IPFS News Link • Space Travel and Exploration

NASA is headed for the moon next week, and it's bringing lots of weird stuff

• https://www.msn.com, by Andrew Paul

A rocket stocked with scientific instruments, technological gadgets, and… bitcoin (literally) is about to head for the moon's surface. United Launch Alliance's NASA-funded Vulcan Centaur is slated to lift off in the early hours of January 8 from Cape Canaveral, Florida, to begin its nearly two-month journey. After traveling roughly 238,900 miles, the nearly 2,829-pound Peregrin lander, built by private space company Astrobotic, should arrive at the Gruithuisen Domes within the moon's Sinus Viscositatis region. If successful, it will mark the first US landing on Earth's satellite since NASA's Apollo 17 mission in 1972.

As Gizmodo notes, over 20 various payloads from six countries will be aboard the Peregrin lander—some meant for research, with others purely symbolic gestures ahead of Artemis astronauts' planned touchdown later this decade.

The technology aboard

NASA intends to utilize a number of new tools and analysis tech aboard the lander, including a Near-Infrared Volatile Spectrometer System (NIRVSS) and Neutron Spectrometer System (NSS) meant for identifying substances such as water on the lunar surface. A Laser Retro-Reflector Array (LRA) will also provide incredibly precise distance measurements between the moon and Earth, while the Linear Energy Transfer Spectrometer (LETS) will assess lunar surface radiation to advance future astronauts' safety.
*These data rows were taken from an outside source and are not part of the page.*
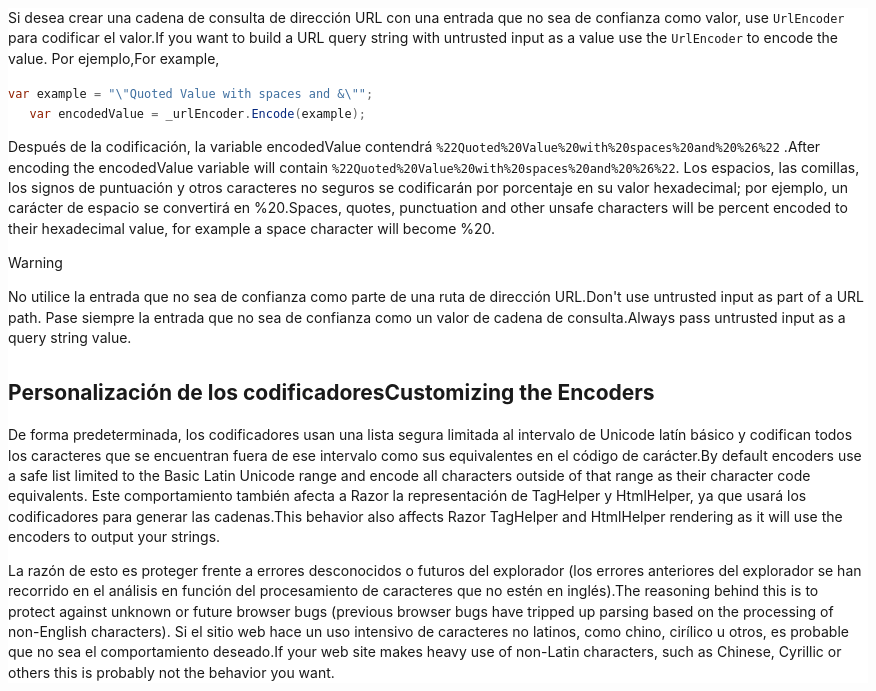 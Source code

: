 <span data-ttu-id="dfc57-150">Si desea crear una cadena de consulta de dirección URL con una entrada que no sea de confianza como valor, use `UrlEncoder` para codificar el valor.</span><span class="sxs-lookup"><span data-stu-id="dfc57-150">If you want to build a URL query string with untrusted input as a value use the `UrlEncoder` to encode the value.</span></span> <span data-ttu-id="dfc57-151">Por ejemplo,</span><span class="sxs-lookup"><span data-stu-id="dfc57-151">For example,</span></span>

```csharp
var example = "\"Quoted Value with spaces and &\"";
   var encodedValue = _urlEncoder.Encode(example);
   ```

<span data-ttu-id="dfc57-152">Después de la codificación, la variable encodedValue contendrá `%22Quoted%20Value%20with%20spaces%20and%20%26%22` .</span><span class="sxs-lookup"><span data-stu-id="dfc57-152">After encoding the encodedValue variable will contain `%22Quoted%20Value%20with%20spaces%20and%20%26%22`.</span></span> <span data-ttu-id="dfc57-153">Los espacios, las comillas, los signos de puntuación y otros caracteres no seguros se codificarán por porcentaje en su valor hexadecimal; por ejemplo, un carácter de espacio se convertirá en %20.</span><span class="sxs-lookup"><span data-stu-id="dfc57-153">Spaces, quotes, punctuation and other unsafe characters will be percent encoded to their hexadecimal value, for example a space character will become %20.</span></span>

>[!WARNING]
> <span data-ttu-id="dfc57-154">No utilice la entrada que no sea de confianza como parte de una ruta de dirección URL.</span><span class="sxs-lookup"><span data-stu-id="dfc57-154">Don't use untrusted input as part of a URL path.</span></span> <span data-ttu-id="dfc57-155">Pase siempre la entrada que no sea de confianza como un valor de cadena de consulta.</span><span class="sxs-lookup"><span data-stu-id="dfc57-155">Always pass untrusted input as a query string value.</span></span>

<a name="security-cross-site-scripting-customization"></a>

## <a name="customizing-the-encoders"></a><span data-ttu-id="dfc57-156">Personalización de los codificadores</span><span class="sxs-lookup"><span data-stu-id="dfc57-156">Customizing the Encoders</span></span>

<span data-ttu-id="dfc57-157">De forma predeterminada, los codificadores usan una lista segura limitada al intervalo de Unicode latín básico y codifican todos los caracteres que se encuentran fuera de ese intervalo como sus equivalentes en el código de carácter.</span><span class="sxs-lookup"><span data-stu-id="dfc57-157">By default encoders use a safe list limited to the Basic Latin Unicode range and encode all characters outside of that range as their character code equivalents.</span></span> <span data-ttu-id="dfc57-158">Este comportamiento también afecta a Razor la representación de TagHelper y HtmlHelper, ya que usará los codificadores para generar las cadenas.</span><span class="sxs-lookup"><span data-stu-id="dfc57-158">This behavior also affects Razor TagHelper and HtmlHelper rendering as it will use the encoders to output your strings.</span></span>

<span data-ttu-id="dfc57-159">La razón de esto es proteger frente a errores desconocidos o futuros del explorador (los errores anteriores del explorador se han recorrido en el análisis en función del procesamiento de caracteres que no estén en inglés).</span><span class="sxs-lookup"><span data-stu-id="dfc57-159">The reasoning behind this is to protect against unknown or future browser bugs (previous browser bugs have tripped up parsing based on the processing of non-English characters).</span></span> <span data-ttu-id="dfc57-160">Si el sitio web hace un uso intensivo de caracteres no latinos, como chino, cirílico u otros, es probable que no sea el comportamiento deseado.</span><span class="sxs-lookup"><span data-stu-id="dfc57-160">If your web site makes heavy use of non-Latin characters, such as Chinese, Cyrillic or others this is probably not the behavior you want.</span></span>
Similar to LETS, Germany's M-42 radiation detector will analyze similar potential mission dangers, as Mexico's Colmena robot swarm will deploy and assemble to form a solar panel. Alongside not to be outdone, Carnegie Mellon University's tiny, student-built Iris Lunar rover could become the first US robot upon the moon if all goes as planned. In addition, the university is also sending off a MoonArk lightweight time capsule containing poems, music, nano-scale objects, Earth samples, and images.